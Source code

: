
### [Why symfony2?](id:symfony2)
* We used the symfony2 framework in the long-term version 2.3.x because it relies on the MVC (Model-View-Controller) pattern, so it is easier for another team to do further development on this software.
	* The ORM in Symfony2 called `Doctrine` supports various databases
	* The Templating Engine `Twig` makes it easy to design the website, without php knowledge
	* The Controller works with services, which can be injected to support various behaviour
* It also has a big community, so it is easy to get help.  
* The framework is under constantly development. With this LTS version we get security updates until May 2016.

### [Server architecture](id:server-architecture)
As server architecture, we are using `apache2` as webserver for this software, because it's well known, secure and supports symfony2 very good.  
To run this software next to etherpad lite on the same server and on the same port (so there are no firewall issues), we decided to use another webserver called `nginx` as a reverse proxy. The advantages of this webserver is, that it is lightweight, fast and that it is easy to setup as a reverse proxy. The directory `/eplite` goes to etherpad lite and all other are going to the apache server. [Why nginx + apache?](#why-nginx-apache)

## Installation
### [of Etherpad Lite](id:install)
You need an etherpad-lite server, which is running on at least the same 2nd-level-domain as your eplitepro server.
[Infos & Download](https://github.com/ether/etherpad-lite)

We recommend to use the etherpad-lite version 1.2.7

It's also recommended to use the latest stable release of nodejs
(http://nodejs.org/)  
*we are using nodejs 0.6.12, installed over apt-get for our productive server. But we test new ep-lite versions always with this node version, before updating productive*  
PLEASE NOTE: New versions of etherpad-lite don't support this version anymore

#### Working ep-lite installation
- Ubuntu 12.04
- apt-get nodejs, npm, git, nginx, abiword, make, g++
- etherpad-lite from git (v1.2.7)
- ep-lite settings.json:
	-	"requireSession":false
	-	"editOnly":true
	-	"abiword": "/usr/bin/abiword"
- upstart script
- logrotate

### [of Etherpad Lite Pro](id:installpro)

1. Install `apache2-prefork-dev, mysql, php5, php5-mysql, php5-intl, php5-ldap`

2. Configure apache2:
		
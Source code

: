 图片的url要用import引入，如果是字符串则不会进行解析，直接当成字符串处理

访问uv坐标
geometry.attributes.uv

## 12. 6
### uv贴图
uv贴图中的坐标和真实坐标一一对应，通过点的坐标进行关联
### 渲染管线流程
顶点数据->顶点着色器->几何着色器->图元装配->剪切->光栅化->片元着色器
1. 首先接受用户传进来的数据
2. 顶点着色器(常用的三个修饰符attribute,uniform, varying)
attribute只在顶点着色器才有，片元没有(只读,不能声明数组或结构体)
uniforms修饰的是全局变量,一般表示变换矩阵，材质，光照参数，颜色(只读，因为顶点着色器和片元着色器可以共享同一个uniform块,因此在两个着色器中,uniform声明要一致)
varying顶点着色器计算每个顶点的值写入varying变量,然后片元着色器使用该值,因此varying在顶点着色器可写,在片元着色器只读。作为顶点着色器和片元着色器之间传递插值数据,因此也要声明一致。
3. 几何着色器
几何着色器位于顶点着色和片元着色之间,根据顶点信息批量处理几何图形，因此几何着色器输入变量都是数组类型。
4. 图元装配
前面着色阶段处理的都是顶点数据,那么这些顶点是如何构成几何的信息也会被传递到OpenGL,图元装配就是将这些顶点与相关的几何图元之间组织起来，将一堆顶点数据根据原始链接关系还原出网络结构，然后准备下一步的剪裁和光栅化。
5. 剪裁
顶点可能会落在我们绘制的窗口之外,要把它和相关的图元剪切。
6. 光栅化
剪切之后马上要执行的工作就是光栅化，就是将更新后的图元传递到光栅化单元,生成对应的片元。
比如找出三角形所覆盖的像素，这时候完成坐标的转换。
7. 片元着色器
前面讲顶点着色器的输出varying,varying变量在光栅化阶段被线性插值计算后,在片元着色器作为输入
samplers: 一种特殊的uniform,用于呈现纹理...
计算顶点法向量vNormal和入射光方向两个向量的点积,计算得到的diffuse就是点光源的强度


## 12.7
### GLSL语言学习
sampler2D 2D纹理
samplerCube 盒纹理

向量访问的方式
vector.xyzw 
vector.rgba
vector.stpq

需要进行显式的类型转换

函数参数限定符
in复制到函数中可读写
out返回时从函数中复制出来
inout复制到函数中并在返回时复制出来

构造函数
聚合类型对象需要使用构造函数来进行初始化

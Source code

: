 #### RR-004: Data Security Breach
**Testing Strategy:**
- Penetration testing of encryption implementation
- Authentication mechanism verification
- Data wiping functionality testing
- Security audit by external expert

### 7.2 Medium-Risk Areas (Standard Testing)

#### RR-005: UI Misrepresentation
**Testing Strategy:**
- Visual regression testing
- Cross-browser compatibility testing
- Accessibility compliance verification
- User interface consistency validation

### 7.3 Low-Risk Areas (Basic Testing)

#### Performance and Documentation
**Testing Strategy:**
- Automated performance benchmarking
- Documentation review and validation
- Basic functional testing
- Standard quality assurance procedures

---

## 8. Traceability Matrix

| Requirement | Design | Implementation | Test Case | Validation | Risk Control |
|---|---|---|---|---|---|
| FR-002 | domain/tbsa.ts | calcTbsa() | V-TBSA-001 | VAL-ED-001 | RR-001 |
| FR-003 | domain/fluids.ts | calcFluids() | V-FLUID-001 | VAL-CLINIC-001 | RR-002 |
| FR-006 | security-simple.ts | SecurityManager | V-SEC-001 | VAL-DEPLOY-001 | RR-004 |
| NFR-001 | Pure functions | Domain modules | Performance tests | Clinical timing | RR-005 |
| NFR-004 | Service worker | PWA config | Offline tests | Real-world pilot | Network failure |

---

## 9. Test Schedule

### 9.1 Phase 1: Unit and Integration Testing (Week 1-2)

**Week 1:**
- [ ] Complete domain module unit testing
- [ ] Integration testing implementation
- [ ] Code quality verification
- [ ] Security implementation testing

#### TASK GOAL:
Look through the material above and print exactly the lines from the one containing "剪切之后马上要执行的工作就是" to the one containing "inout复制到函数中并在返回时复制出来", both included, and nothing more.

#### THE COMPLETED TASK:
剪切之后马上要执行的工作就是光栅化，就是将更新后的图元传递到光栅化单元,生成对应的片元。
比如找出三角形所覆盖的像素，这时候完成坐标的转换。
7. 片元着色器
前面讲顶点着色器的输出varying,varying变量在光栅化阶段被线性插值计算后,在片元着色器作为输入
samplers: 一种特殊的uniform,用于呈现纹理...
计算顶点法向量vNormal和入射光方向两个向量的点积,计算得到的diffuse就是点光源的强度


## 12.7
### GLSL语言学习
sampler2D 2D纹理
samplerCube 盒纹理

向量访问的方式
vector.xyzw 
vector.rgba
vector.stpq

需要进行显式的类型转换

函数参数限定符
in复制到函数中可读写
out返回时从函数中复制出来
inout复制到函数中并在返回时复制出来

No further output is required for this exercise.